Confusion over what the Ruddock Review actually suggests

The Australian newspaper has reported that articles regarding the recommendations of the Ruddock Review in Fairfax Media are not accurate.

The Australian has also gotten hold sections of the confidential report and says the recommendations surrounding how religious based schools can treat LGBTI students actually restrict how schools can discriminate against gay, bisexual and transgender students and teachers.

The report that has been kept under wraps by the government for months was leaked overnight by Fairfax Media, but now rival publication The Australian says the reports have misunderstood the report’s recommendations.

The newspaper says the the section of the review that it has seen actually recommend that no new laws be introduced in the area.

“To the extent that some jurisdictions do not currently allow religious schools to discriminate against students on the basis of sexual orientation, gender identity and gender characteristics, the panel sees no need to introduce such provisions.”
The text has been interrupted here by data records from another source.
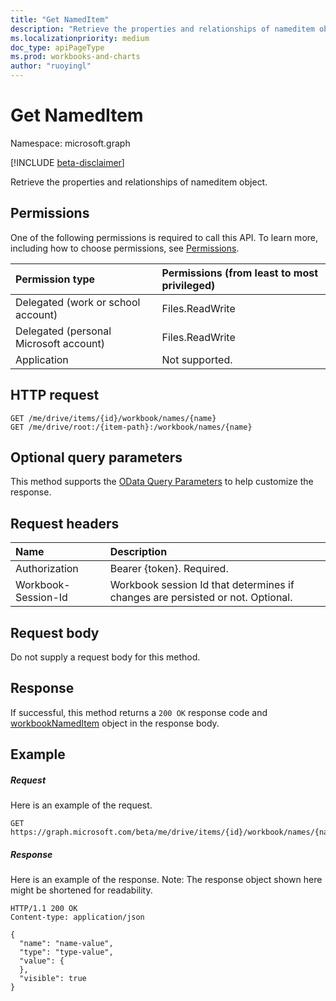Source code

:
 ```yaml
---
title: "Get NamedItem"
description: "Retrieve the properties and relationships of nameditem object."
ms.localizationpriority: medium
doc_type: apiPageType
ms.prod: workbooks-and-charts
author: "ruoyingl"
---
```


# Get NamedItem

Namespace: microsoft.graph

[!INCLUDE [beta-disclaimer](../../includes/beta-disclaimer.md)]

Retrieve the properties and relationships of nameditem object.
## Permissions
One of the following permissions is required to call this API. To learn more, including how to choose permissions, see [Permissions](/graph/permissions-reference).

|Permission type      | Permissions (from least to most privileged)              |
|:--------------------|:---------------------------------------------------------|
|Delegated (work or school account) | Files.ReadWrite    |
|Delegated (personal Microsoft account) | Files.ReadWrite    |
|Application | Not supported. |

## HTTP request
<!-- { "blockType": "ignored" } -->
```http
GET /me/drive/items/{id}/workbook/names/{name}
GET /me/drive/root:/{item-path}:/workbook/names/{name}
```
## Optional query parameters
This method supports the [OData Query Parameters](/graph/query-parameters) to help customize the response.

## Request headers
| Name      |Description|
|:----------|:----------|
| Authorization  | Bearer {token}. Required. |
| Workbook-Session-Id  | Workbook session Id that determines if changes are persisted or not. Optional.|

## Request body
Do not supply a request body for this method.

## Response

If successful, this method returns a `200 OK` response code and [workbookNamedItem](../resources/workbooknameditem.md) object in the response body.
## Example
##### Request
Here is an example of the request.

<!-- {
  "blockType": "request",
  "name": "get_nameditem"
}-->
```msgraph-interactive
GET https://graph.microsoft.com/beta/me/drive/items/{id}/workbook/names/{name}
```

##### Response

Here is an example of the response. Note: The response object shown here might be shortened for readability.
<!-- {
  "blockType": "response",
  "truncated": true,
  "@odata.type": "microsoft.graph.workbookNamedItem"
} -->
```http
HTTP/1.1 200 OK
Content-type: application/json

{
  "name": "name-value",
  "type": "type-value",
  "value": {
  },
  "visible": true
}
```

<!-- uuid: 8fcb5dbc-d5aa-4681-8e31-b001d5168d79
2015-10-25 14:57:30 UTC -->
<!--
{
  "type": "#page.annotation",
  "description": "Get NamedItem",
  "keywords": "",
  "section": "documentation",
  "tocPath": "",
  "suppressions": [
  ]
}
-->

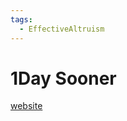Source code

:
 ```yaml
---
tags:
  - EffectiveAltruism
---
```

# 1Day Sooner

[website](https://www.1daysooner.org/finances-transparency/)


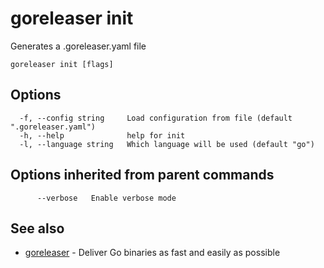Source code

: # goreleaser init

Generates a .goreleaser.yaml file

```
goreleaser init [flags]
```

## Options

```
  -f, --config string     Load configuration from file (default ".goreleaser.yaml")
  -h, --help              help for init
  -l, --language string   Which language will be used (default "go")
```

## Options inherited from parent commands

```
      --verbose   Enable verbose mode
```

## See also

* [goreleaser](goreleaser.md)	 - Deliver Go binaries as fast and easily as possible

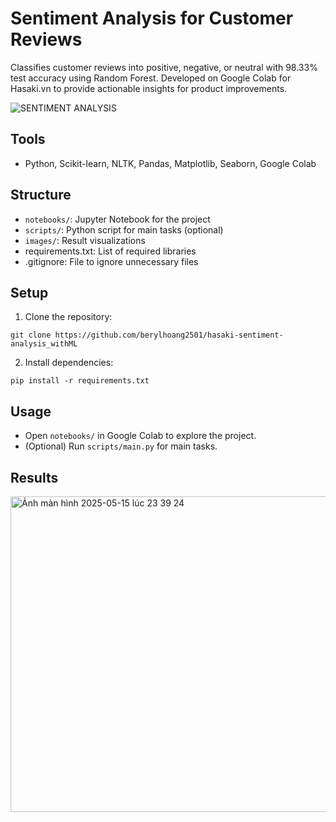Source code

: # Sentiment Analysis for Customer Reviews

Classifies customer reviews into positive, negative, or neutral with 98.33% test accuracy using Random Forest. Developed on Google Colab for Hasaki.vn to provide actionable insights for product improvements.

![SENTIMENT ANALYSIS](https://github.com/user-attachments/assets/475270d2-fd99-4241-8a8a-143d1e7d8af8)

## Tools
- Python, Scikit-learn, NLTK, Pandas, Matplotlib, Seaborn, Google Colab

## Structure
- `notebooks/`: Jupyter Notebook for the project
- `scripts/`: Python script for main tasks (optional)
- `images/`: Result visualizations
- requirements.txt: List of required libraries
- .gitignore: File to ignore unnecessary files

## Setup
1. Clone the repository:

```
git clone https://github.com/berylhoang2501/hasaki-sentiment-analysis_withML
```

2. Install dependencies:

```
pip install -r requirements.txt
```

## Usage
- Open `notebooks/` in Google Colab to explore the project.
- (Optional) Run `scripts/main.py` for main tasks.

## Results

<img width="505" alt="Ảnh màn hình 2025-05-15 lúc 23 39 24" src="https://github.com/user-attachments/assets/1d26b1e8-f009-4b92-bf74-bab664bb0dfc" />
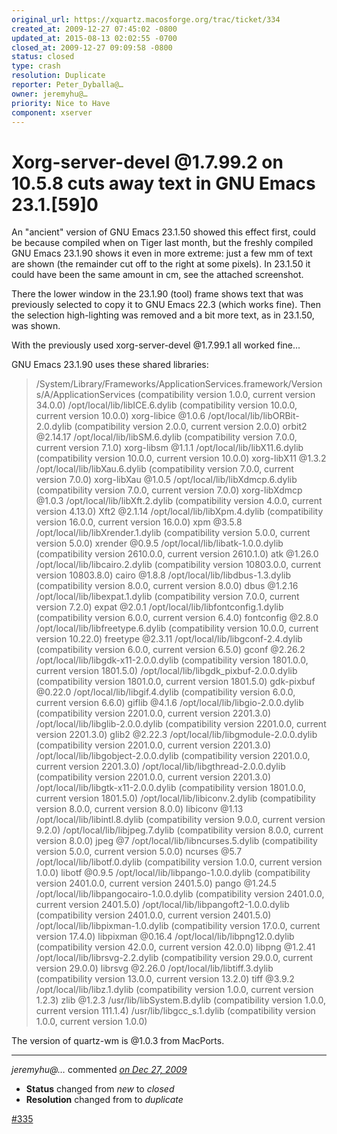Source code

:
 ```yaml
---
original_url: https://xquartz.macosforge.org/trac/ticket/334
created_at: 2009-12-27 07:45:02 -0800
updated_at: 2015-08-13 02:02:55 -0700
closed_at: 2009-12-27 09:09:58 -0800
status: closed
type: crash
resolution: Duplicate
reporter: Peter_Dyballa@…
owner: jeremyhu@…
priority: Nice to Have
component: xserver
---
```


Xorg-server-devel @1.7.99.2 on 10.5.8 cuts away text in GNU Emacs 23.1.\[59\]0
==============================================================================


An "ancient" version of GNU Emacs 23.1.50 showed this effect first, could be because compiled when on Tiger last month, but the freshly compiled GNU Emacs 23.1.90 shows it even in more extreme: just a few mm of text are shown (the remainder cut off to the right at some pixels). In 23.1.50 it could have been the same amount in cm, see the attached screenshot.

There the lower window in the 23.1.90 (tool) frame shows text that was previously selected to copy it to GNU Emacs 22.3 (which works fine). Then the selection high-lighting was removed and a bit more text, as in 23.1.50, was shown.

With the previously used xorg-server-devel @1.7.99.1 all worked fine...

GNU Emacs 23.1.90 uses these shared libraries:

> /System/Library/Frameworks/ApplicationServices.framework/Versions/A/ApplicationServices (compatibility version 1.0.0, current version 34.0.0)
> /opt/local/lib/libICE.6.dylib (compatibility version 10.0.0, current version 10.0.0) xorg-libice @1.0.6
> /opt/local/lib/libORBit-2.0.dylib (compatibility version 2.0.0, current version 2.0.0) orbit2 @2.14.17
> /opt/local/lib/libSM.6.dylib (compatibility version 7.0.0, current version 7.1.0) xorg-libsm @1.1.1
> /opt/local/lib/libX11.6.dylib (compatibility version 10.0.0, current version 10.0.0) xorg-libX11 @1.3.2
> /opt/local/lib/libXau.6.dylib (compatibility version 7.0.0, current version 7.0.0) xorg-libXau @1.0.5
> /opt/local/lib/libXdmcp.6.dylib (compatibility version 7.0.0, current version 7.0.0) xorg-libXdmcp @1.0.3
> /opt/local/lib/libXft.2.dylib (compatibility version 4.0.0, current version 4.13.0) Xft2 @2.1.14
> /opt/local/lib/libXpm.4.dylib (compatibility version 16.0.0, current version 16.0.0) xpm @3.5.8
> /opt/local/lib/libXrender.1.dylib (compatibility version 5.0.0, current version 5.0.0) xrender @0.9.5
> /opt/local/lib/libatk-1.0.0.dylib (compatibility version 2610.0.0, current version 2610.1.0) atk @1.26.0
> /opt/local/lib/libcairo.2.dylib (compatibility version 10803.0.0, current version 10803.8.0) cairo @1.8.8
> /opt/local/lib/libdbus-1.3.dylib (compatibility version 8.0.0, current version 8.0.0) dbus @1.2.16
> /opt/local/lib/libexpat.1.dylib (compatibility version 7.0.0, current version 7.2.0) expat @2.0.1
> /opt/local/lib/libfontconfig.1.dylib (compatibility version 6.0.0, current version 6.4.0) fontconfig @2.8.0
> /opt/local/lib/libfreetype.6.dylib (compatibility version 10.0.0, current version 10.22.0) freetype @2.3.11
> /opt/local/lib/libgconf-2.4.dylib (compatibility version 6.0.0, current version 6.5.0) gconf @2.26.2
> /opt/local/lib/libgdk-x11-2.0.0.dylib (compatibility version 1801.0.0, current version 1801.5.0)
> /opt/local/lib/libgdk\_pixbuf-2.0.0.dylib (compatibility version 1801.0.0, current version 1801.5.0) gdk-pixbuf @0.22.0
> /opt/local/lib/libgif.4.dylib (compatibility version 6.0.0, current version 6.6.0) giflib @4.1.6
> /opt/local/lib/libgio-2.0.0.dylib (compatibility version 2201.0.0, current version 2201.3.0)
> /opt/local/lib/libglib-2.0.0.dylib (compatibility version 2201.0.0, current version 2201.3.0) glib2 @2.22.3
> /opt/local/lib/libgmodule-2.0.0.dylib (compatibility version 2201.0.0, current version 2201.3.0)
> /opt/local/lib/libgobject-2.0.0.dylib (compatibility version 2201.0.0, current version 2201.3.0)
> /opt/local/lib/libgthread-2.0.0.dylib (compatibility version 2201.0.0, current version 2201.3.0)
> /opt/local/lib/libgtk-x11-2.0.0.dylib (compatibility version 1801.0.0, current version 1801.5.0)
> /opt/local/lib/libiconv.2.dylib (compatibility version 8.0.0, current version 8.0.0) libiconv @1.13
> /opt/local/lib/libintl.8.dylib (compatibility version 9.0.0, current version 9.2.0)
> /opt/local/lib/libjpeg.7.dylib (compatibility version 8.0.0, current version 8.0.0) jpeg @7
> /opt/local/lib/libncurses.5.dylib (compatibility version 5.0.0, current version 5.0.0) ncurses @5.7
> /opt/local/lib/libotf.0.dylib (compatibility version 1.0.0, current version 1.0.0) libotf @0.9.5
> /opt/local/lib/libpango-1.0.0.dylib (compatibility version 2401.0.0, current version 2401.5.0) pango @1.24.5
> /opt/local/lib/libpangocairo-1.0.0.dylib (compatibility version 2401.0.0, current version 2401.5.0)
> /opt/local/lib/libpangoft2-1.0.0.dylib (compatibility version 2401.0.0, current version 2401.5.0)
> /opt/local/lib/libpixman-1.0.dylib (compatibility version 17.0.0, current version 17.4.0) libpixman @0.16.4
> /opt/local/lib/libpng12.0.dylib (compatibility version 42.0.0, current version 42.0.0) libpng @1.2.41
> /opt/local/lib/librsvg-2.2.dylib (compatibility version 29.0.0, current version 29.0.0) librsvg @2.26.0
> /opt/local/lib/libtiff.3.dylib (compatibility version 13.0.0, current version 13.2.0) tiff @3.9.2
> /opt/local/lib/libz.1.dylib (compatibility version 1.0.0, current version 1.2.3) zlib @1.2.3
> /usr/lib/libSystem.B.dylib (compatibility version 1.0.0, current version 111.1.4)
> /usr/lib/libgcc\_s.1.dylib (compatibility version 1.0.0, current version 1.0.0)

The version of quartz-wm is @1.0.3 from MacPorts.



---

*jeremyhu@…* commented *[on Dec 27, 2009](https://xquartz.macosforge.org/trac/ticket/334#comment:1 "December 27, 2009 at 9:09 AM PST")*

-   **Status** changed from *new* to *closed*
-   **Resolution** changed from to *duplicate*

[\#⁠335](https://xquartz.macosforge.org/trac/ticket/335)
The Australian claims that the report states that very few organisations included the ability to reject gay students in their submissions to the panel.

The newspaper suggests that the review panel actually recommend tightening up how such rejections on the basis of religious doctrine can be applied. The report calls for pregnancy to be removed as a reason for rejecting a student, and requires schools to be upfront about what may lead to a rejection, insisting on published policies.

The report was delivered to the government almost five months ago, but it appears very few members of the government have been given access to read it. This morning a succession of cabinet ministers stated that had not seen the report.

Recently when the senate passed a motion demanding the report be released, Senator Mathias Cormann said it could not be made public because it was currently being considered by cabinet.

Today’s events have indicated that more members of the media may have accessed report than members of the cabinet, and the government has been hit by a barrage of calls for the report to be released.